Der schönste Tag in deinem Leben

Ich trete nervös von einem Bein aufs andere. Ich glaube so hibbelig wie heute, war ich noch nie in meinem Leben. Um mich herum wuseln dutzende von Menschen, die ich noch nie in meinem Leben gesehen habe. Keine Ahnung, wofür die alle zuständig sind. Catering, Blumen, ein paar Menschen von der Kirche. Keine Ahnung. Mama hat sich darum gekümmert. Zumindest scheint jeder hier eine Aufgabe zu haben. Niemand steht unnütz mitten im Weg und knabbert an seinen Fingernägeln. Nur ich. "Lass das." Meine Mutter schlägt mir kurz und sanft auf die Finger. "Du ruinierst dir noch den Nagellack." "Jaja" murmel ich und betrachte abwesend meine Hände. Murks vier Fingernägel sind schon gesplittert. Na hoffentlich sieht das nachher niemand. Mama seufzt. Sie hat die runierten Nägel auch gesehen. "Ich stelle mich auf den Gruppenfotos einfach vor dich." Sie grinst. "Und auf den Einzelfotos würd ich einfach die Pfoten unten lassen." Jetzt grinse ich auch. "Kann ich noch irgendwas machen? Irgendwem helfen? Ich fühl mich so nutzlos" frage ich. Daraufhin bricht sie in schallendes Gelächter aus. "Du? Helfen? Du bist ja jetzt schon komplett von der Rolle. Ne, ne lass mal. Das geht nur schief. Außerdem möchte ich nicht dass du dir dein Kleid ruinierst. Das hat uns ein Vermögen gekostet." Und mit diesen Worten verschwindet sie geschäftlich um die nächste Ecke, um irgendwelche Servietten neu zu falten, dem Organisten alle Stücke nocheinmal von vorne einzutrichtern oder die Fotopresentation zum hundertsten Mal auf Vollständigkeit zu überprüfen. Pöh. Die ist mindestens genauso nervös wie ich.

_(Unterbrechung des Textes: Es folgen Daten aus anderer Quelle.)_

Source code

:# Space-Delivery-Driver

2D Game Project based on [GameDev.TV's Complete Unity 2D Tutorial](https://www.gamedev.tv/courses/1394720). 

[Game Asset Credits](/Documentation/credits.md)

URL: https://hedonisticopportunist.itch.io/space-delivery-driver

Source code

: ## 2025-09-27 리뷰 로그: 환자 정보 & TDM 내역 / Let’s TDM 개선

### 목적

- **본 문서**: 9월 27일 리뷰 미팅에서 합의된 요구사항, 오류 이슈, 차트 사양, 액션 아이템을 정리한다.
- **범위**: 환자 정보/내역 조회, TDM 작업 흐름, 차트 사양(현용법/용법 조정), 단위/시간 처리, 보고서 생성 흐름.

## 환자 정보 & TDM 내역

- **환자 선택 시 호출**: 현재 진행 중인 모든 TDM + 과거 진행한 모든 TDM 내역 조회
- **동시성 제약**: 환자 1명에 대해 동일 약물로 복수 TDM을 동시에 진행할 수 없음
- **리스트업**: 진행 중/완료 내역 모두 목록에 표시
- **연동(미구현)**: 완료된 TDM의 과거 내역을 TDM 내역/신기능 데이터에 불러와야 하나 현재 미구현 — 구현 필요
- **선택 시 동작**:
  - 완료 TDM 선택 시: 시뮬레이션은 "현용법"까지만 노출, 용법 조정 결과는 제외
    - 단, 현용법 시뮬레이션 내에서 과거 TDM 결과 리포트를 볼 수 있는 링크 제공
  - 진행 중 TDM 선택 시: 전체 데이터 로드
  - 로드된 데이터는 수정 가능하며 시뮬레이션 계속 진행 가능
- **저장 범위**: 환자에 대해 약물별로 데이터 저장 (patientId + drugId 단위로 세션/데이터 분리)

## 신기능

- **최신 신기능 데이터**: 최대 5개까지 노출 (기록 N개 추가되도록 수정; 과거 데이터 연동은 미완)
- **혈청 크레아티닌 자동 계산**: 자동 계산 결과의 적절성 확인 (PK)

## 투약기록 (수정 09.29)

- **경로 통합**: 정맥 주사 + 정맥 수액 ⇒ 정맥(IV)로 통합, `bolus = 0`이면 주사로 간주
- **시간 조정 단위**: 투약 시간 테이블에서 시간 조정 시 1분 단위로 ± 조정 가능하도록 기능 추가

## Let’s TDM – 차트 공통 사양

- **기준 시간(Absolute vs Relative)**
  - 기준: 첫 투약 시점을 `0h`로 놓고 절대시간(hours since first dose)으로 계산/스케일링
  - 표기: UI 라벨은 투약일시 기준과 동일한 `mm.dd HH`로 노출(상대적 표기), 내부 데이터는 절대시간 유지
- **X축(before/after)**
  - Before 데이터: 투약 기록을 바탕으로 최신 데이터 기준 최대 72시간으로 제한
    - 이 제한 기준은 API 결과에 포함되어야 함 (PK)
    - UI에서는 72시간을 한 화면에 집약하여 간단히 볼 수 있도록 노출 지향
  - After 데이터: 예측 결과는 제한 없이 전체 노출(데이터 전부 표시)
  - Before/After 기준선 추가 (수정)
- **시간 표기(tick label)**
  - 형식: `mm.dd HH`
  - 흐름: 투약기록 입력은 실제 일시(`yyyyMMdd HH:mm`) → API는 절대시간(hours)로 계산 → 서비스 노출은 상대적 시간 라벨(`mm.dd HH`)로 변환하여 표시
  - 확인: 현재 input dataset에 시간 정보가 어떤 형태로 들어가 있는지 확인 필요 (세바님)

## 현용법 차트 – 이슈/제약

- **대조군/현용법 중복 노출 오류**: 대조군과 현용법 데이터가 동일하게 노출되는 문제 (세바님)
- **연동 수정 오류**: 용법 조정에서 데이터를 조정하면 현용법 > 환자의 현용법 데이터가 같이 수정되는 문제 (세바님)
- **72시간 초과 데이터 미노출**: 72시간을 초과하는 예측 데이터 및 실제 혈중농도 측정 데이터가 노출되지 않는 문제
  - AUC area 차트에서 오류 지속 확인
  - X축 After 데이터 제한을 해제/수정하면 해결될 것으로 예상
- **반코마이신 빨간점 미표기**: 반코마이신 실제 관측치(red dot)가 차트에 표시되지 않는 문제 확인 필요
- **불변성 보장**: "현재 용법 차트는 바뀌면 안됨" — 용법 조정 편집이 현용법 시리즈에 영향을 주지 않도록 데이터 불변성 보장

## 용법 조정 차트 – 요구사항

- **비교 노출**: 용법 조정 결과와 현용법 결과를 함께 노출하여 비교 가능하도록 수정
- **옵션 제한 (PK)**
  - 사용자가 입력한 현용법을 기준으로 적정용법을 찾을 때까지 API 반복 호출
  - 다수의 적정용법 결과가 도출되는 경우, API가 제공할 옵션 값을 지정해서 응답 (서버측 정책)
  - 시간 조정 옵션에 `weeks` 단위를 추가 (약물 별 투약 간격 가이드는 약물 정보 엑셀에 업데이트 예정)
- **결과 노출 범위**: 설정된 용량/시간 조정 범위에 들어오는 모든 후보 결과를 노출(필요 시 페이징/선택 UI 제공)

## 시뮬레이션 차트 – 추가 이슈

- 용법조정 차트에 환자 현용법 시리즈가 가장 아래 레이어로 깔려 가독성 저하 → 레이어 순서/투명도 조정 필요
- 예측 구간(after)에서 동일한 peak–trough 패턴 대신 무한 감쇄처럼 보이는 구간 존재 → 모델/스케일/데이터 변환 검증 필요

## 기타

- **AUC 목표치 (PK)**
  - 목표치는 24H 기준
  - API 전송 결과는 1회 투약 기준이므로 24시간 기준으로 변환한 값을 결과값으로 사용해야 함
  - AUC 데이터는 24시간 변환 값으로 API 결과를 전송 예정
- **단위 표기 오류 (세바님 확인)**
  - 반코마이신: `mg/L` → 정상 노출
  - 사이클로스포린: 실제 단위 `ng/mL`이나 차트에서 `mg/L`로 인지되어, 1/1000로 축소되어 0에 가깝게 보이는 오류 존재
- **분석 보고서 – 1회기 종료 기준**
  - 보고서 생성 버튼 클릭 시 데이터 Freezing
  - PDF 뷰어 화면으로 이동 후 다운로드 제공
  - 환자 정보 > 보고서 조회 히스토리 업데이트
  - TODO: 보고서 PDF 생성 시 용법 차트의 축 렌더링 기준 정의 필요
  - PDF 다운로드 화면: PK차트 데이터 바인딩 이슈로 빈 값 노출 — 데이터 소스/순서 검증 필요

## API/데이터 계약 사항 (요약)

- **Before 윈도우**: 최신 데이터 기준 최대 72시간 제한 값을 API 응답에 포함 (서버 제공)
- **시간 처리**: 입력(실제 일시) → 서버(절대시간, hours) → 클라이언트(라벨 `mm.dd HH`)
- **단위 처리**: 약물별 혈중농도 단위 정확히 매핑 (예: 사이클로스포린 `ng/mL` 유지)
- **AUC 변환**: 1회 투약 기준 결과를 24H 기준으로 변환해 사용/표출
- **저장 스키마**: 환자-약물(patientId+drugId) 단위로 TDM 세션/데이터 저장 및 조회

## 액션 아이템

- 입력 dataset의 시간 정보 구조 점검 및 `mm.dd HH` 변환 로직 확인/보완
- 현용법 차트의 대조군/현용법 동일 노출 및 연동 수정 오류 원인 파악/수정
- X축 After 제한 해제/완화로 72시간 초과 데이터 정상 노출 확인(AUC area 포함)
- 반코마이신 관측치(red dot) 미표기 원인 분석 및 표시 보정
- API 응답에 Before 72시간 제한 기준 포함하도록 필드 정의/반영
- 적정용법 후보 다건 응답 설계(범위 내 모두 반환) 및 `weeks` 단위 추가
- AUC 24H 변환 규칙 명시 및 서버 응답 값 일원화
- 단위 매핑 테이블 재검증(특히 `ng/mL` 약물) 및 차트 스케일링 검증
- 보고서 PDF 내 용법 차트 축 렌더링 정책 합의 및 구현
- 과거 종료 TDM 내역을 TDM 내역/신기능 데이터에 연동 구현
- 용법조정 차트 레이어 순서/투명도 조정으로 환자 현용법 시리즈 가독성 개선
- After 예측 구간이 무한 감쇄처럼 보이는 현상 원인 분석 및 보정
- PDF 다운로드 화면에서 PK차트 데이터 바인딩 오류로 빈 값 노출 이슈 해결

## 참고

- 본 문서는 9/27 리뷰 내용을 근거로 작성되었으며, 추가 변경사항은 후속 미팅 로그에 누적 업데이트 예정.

Ich sehe mich erneut im Raum um. Mittlerweile ist es leerer geworden. Bald geht es los. Mein Herz rast. Auf einmal sehe ich ihn um die Ecke biegen. Mit leicht wippendem Gang kommt er auf mich zu. Ein schiefes Grinsen im Gesicht. Der schwarze Anzug steht ihm unglaublich gut und die Krawatte die er trägt hab ich ihm letztes Jahr zu Weihnachten geschenkt. Ich bin fast ein bisschen stolz, dass er sie heute trägt. Erfreut hüpfe ich auf ihn zu. "Was machst du denn hier? Du darfst hier doch eigentlich gar nicht rein." Er grinst und legt einen Finger an die Lippen. "Pssst." Ich muss schmunzeln und umarme ihn stürmisch. Man man man bin ich aufgeregt. Er lacht und drückt mich an sich. Wie kann er nur so verdammt lässig bleiben? Ich sterbe fast vor Nervosität. Plötzlich;  klackernde Absätze hinter uns. Mama biegt um die Ecke. "Wo bleibst du denn Schätzchen es geht gleich los. Du wirst doch jetzt wohl nicht.." Sie stockt mitten im Satz als sie ihn erblickt. "Und du", zischt sie ihn an, "zack zack raus hier. Du hast hier nichts verloren. Du müsstest eigentlich auch schon längst woanders sein." Und mit diesen Worten schubst sie ihn halb lachend halb tadelnd aus der Tür. Mama blickt mich an. "Bist du bereit?" Ich muss schlucken und drücke ihre Hand. "Ja" sage ich und nicke. Ich habe das Gefühl gleich einen Herzkasper zu bekommen. Langsam gehen wir Hand in Hand Richtung Kirche.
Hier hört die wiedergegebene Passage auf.